McKinley responds that the criticism is mainly a reflection of his accomplishment. “I feel that there's a certain group of people, when they see someone being successful, they want to attack it,” McKinley said. More important, he said, is the “multiservice community agency for youth at risk in the Silver Lake and Echo Park area” that the fair supports.
THE SUNSET JUNCTION STREET FAIR began in 1980 as a bid to defuse hostilities between longtime Latino residents and new, higher-income whites — many of them gay — who had been moving into the neighborhood. Two local gang-intervention programs, the Central City Action Committee and El Centro Del Pueblo, played leadership roles.
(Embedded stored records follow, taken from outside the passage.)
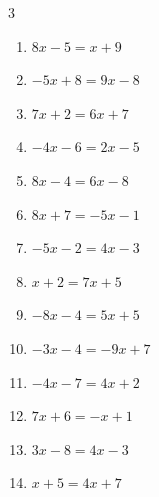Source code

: \begin{multicols}{3}
\begin{enumerate}
  \item $8x-5=x+9$

        \phantom{$\displaystyle x=2$}

  \item $-5x+8=9x-8$


  \item $7x+2=6x+7$

        \phantom{$\displaystyle x=5$}

\columnbreak %

  \item $-4x-6=2x-5$


  \item $8x-4=6x-8$

        \phantom{$\displaystyle x=-2$}

  \item $8x+7=-5x-1$


  \item $-5x-2=4x-3$


  \item $x+2=7x+5$


  \item $-8x-4=5x+5$


  \item $-3x-4=-9x+7$


  \item $-4x-7=4x+2$


  \item $7x+6=-x+1$


  \item $3x-8=4x-3$

        \phantom{$\displaystyle x=-5$}

  \item $x+5=4x+7$


\end{enumerate}
\end{multicols}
The fair became a success, and then something of an institution; now some longtime supporters say they hardly recognize the mass event that it's become. Fences have gone up to control access to the booths and music performances that are the primary attractions, the fees charged to operate booths were raised, and, in recent years, event staff began charging admission. Last year, the fair grossed more than $150,000, records show.
El Cid Restaurant owner Jack Heywood supported the fair from the beginning, and in past years hosted potlucks and organizing meetings at his restaurant; now he stays away. “The fair used to include the merchants, but now they just use our streets and turn around and leave,” Heywood said in an interview. Besides, he said, the street fest hurts his business. Last year, he lost nearly half his customers to the new admission price, he said. “One of my employees had to pay $3 just to go to work. It used to be free, a neighborhood get-together.”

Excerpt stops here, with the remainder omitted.